The experiment shows that the users of the adaptive stretchtext version have found answers to comprehension questions significantly faster than users of the traditional hypertext version while showing significantly better comprehension. No significant difference was found regarding the performance in solving search and navigation questions (search correctness, number of visited nodes, and number of operations).
3.2 Evaluation of adaptive navigation supportBrusilovsky and Pesin conducted one of the earliest studies of adaptive link annotation and link removal mechanisms using their system ISIS-Tutor [Brusilovsky 1998a]. ISIS-Tutor uses the dynamic state of user knowledge represented in the user model to classify all concept and task nodes into several classes such as not ready to be learned, ready to be learned, well-learnt and in work. Adaptive link annotation (color fonts and special symbols) was used to show classes of pages behind links. The study compared three versions of ISIS-Tutor: a non-adaptive version, a version with adaptive annotation, and a version with both adaptive annotation and adaptive link removal (link anchors for not ready to be learned pages were removed.) The study (performed with 26 first year computer science students) showed that the overall number of navigation steps, as well as the number of unforced repetitions of concept and task pages were significantly lower with both adaptive versions of the system. No difference was found between the link annotation with or without the additional link removal technique. No difference was also found between all three groups for the quality of mental maps of the hyperspace developed by students.
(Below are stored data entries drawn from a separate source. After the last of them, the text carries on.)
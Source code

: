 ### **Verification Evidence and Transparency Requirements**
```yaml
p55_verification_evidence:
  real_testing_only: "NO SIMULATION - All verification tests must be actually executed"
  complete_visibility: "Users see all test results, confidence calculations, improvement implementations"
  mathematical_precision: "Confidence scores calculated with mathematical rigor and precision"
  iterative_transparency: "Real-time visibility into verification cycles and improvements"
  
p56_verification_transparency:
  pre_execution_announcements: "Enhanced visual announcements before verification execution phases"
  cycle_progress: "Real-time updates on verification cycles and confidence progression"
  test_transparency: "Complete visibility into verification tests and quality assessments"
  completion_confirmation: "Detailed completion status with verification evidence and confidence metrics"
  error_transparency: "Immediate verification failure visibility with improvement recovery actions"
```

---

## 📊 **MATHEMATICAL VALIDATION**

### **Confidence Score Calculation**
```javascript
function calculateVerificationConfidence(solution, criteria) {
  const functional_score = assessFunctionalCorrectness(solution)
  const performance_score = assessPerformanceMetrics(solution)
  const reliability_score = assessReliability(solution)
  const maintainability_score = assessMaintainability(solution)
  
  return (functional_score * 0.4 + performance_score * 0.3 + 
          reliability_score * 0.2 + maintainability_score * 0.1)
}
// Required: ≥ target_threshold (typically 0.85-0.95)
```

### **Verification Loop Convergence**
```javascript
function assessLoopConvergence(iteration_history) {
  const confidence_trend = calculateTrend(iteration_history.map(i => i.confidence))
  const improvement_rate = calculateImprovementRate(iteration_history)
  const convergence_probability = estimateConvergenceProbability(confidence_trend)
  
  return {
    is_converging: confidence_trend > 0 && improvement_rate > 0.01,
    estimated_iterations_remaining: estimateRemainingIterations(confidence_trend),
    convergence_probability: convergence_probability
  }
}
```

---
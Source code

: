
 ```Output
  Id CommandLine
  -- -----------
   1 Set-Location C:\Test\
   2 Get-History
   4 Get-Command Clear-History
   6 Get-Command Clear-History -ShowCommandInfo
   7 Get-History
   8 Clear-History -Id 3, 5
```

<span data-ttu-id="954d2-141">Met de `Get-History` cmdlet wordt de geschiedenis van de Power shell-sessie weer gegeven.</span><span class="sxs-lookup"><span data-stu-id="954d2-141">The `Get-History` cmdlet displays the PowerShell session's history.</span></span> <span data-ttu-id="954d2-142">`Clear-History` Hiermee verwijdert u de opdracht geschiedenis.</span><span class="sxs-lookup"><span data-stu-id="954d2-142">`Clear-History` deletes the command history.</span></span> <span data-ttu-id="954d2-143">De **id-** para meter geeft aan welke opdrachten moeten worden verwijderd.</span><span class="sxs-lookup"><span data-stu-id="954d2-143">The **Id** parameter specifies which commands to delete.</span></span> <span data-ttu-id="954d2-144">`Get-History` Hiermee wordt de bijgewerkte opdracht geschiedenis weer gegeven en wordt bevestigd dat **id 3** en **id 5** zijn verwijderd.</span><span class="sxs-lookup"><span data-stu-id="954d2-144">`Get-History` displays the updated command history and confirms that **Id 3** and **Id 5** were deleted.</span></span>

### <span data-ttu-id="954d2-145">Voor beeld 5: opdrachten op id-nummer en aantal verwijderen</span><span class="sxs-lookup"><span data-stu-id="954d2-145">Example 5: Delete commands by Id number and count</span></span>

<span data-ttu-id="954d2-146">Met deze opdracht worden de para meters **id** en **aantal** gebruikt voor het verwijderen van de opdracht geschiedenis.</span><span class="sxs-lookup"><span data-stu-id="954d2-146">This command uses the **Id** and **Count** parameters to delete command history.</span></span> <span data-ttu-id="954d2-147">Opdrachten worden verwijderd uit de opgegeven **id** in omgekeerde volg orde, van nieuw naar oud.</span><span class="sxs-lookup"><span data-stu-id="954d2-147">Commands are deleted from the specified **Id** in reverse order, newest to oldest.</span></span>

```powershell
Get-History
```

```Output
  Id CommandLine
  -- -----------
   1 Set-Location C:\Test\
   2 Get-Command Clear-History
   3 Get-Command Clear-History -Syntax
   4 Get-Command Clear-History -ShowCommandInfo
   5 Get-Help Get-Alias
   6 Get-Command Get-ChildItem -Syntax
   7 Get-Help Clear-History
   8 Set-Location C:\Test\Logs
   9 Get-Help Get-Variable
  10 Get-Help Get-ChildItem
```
A similar study involving 25 undergraduate "teacher education" students was performed with the InterBook system [Brusilovsky 1998], a Web-based descendant of ISIS-Tutor. The study compared two versions of the system: with and without adaptive link annotation. The trial had some clear limitations. Since the non-annotated "continue" link (which takes the user to the next page) was used in over 90% of transactions, the effect of link annotation on student paths was relatively small. However, the study showed that link annotation encourages the novices to use non-sequential links more often. The study also showed that the students who follow the system's guidance are able to achieve better post-test scores.
4 Conclusions and Future TrendsIn this paper we presented a framework for adaptive hypermedia systems. We considered domain modeling and user modeling and showed methods and techniques for adaptation of hypertext, notably adaptive presentation and adaptive navigation support. Examples of adaptive hypermedia systems are described, including evaluations of the adaptation in those applications.
Future developments include a generalization to adaptation in nodes other than text nodes and the creation of standards for adaptive hypermedia systems to communicate with each other (in order to exchange information on users between different applications). More experiments need to be done to evaluate the benefits of adaptive hypermedia in different application areas.